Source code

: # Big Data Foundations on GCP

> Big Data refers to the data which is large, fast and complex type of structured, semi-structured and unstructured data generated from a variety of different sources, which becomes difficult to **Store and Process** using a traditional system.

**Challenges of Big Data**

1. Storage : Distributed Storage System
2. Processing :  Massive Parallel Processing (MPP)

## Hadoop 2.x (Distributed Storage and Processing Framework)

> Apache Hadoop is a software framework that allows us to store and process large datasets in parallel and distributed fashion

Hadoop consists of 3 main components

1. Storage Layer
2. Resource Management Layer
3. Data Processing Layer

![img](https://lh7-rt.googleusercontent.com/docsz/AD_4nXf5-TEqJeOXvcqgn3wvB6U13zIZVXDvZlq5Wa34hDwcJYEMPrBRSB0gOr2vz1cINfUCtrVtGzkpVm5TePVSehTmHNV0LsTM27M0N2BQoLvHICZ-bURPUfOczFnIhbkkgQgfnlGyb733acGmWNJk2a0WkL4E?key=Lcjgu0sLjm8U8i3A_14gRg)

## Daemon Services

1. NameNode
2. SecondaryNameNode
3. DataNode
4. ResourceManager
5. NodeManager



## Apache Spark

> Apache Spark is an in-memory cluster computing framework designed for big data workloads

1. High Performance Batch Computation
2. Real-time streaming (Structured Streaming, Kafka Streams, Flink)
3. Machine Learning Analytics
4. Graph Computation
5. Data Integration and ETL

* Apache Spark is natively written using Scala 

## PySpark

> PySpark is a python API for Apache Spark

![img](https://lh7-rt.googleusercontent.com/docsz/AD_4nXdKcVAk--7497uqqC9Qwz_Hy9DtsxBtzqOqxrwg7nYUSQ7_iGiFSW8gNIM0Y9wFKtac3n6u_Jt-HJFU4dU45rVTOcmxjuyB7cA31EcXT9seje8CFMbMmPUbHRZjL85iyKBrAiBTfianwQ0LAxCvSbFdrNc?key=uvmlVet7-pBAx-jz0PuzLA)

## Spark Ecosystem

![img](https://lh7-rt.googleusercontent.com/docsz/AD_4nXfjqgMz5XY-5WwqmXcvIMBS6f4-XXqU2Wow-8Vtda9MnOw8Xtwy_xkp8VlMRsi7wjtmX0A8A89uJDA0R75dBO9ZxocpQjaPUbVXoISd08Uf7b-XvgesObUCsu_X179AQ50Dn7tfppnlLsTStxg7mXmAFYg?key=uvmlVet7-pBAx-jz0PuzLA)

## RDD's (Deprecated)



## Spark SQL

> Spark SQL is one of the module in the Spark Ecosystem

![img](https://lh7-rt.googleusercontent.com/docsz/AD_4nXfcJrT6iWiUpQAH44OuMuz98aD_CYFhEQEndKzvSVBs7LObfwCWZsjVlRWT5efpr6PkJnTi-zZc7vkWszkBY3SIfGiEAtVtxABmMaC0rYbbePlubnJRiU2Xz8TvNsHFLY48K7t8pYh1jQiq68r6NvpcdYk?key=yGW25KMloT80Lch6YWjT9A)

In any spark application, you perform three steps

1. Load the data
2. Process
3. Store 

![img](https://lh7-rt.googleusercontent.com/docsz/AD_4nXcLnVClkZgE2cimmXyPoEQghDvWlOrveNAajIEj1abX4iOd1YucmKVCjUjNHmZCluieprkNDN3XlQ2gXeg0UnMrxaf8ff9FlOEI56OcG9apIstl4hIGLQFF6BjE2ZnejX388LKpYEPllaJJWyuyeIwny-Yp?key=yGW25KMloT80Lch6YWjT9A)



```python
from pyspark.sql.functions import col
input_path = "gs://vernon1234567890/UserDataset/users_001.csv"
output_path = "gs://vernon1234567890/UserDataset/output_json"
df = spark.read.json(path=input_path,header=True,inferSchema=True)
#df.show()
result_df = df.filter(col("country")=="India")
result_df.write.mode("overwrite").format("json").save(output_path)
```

### TASK
Return, word for word, the lines of the data above from the line with "1. Storage Layer" through the line with "4. Graph Computation", inclusive.

### YOUR SOLUTION
1. Storage Layer
2. Resource Management Layer
3. Data Processing Layer

![img](https://lh7-rt.googleusercontent.com/docsz/AD_4nXf5-TEqJeOXvcqgn3wvB6U13zIZVXDvZlq5Wa34hDwcJYEMPrBRSB0gOr2vz1cINfUCtrVtGzkpVm5TePVSehTmHNV0LsTM27M0N2BQoLvHICZ-bURPUfOczFnIhbkkgQgfnlGyb733acGmWNJk2a0WkL4E?key=Lcjgu0sLjm8U8i3A_14gRg)

## Daemon Services

1. NameNode
2. SecondaryNameNode
3. DataNode
4. ResourceManager
5. NodeManager



## Apache Spark

> Apache Spark is an in-memory cluster computing framework designed for big data workloads

1. High Performance Batch Computation
2. Real-time streaming (Structured Streaming, Kafka Streams, Flink)
3. Machine Learning Analytics
4. Graph Computation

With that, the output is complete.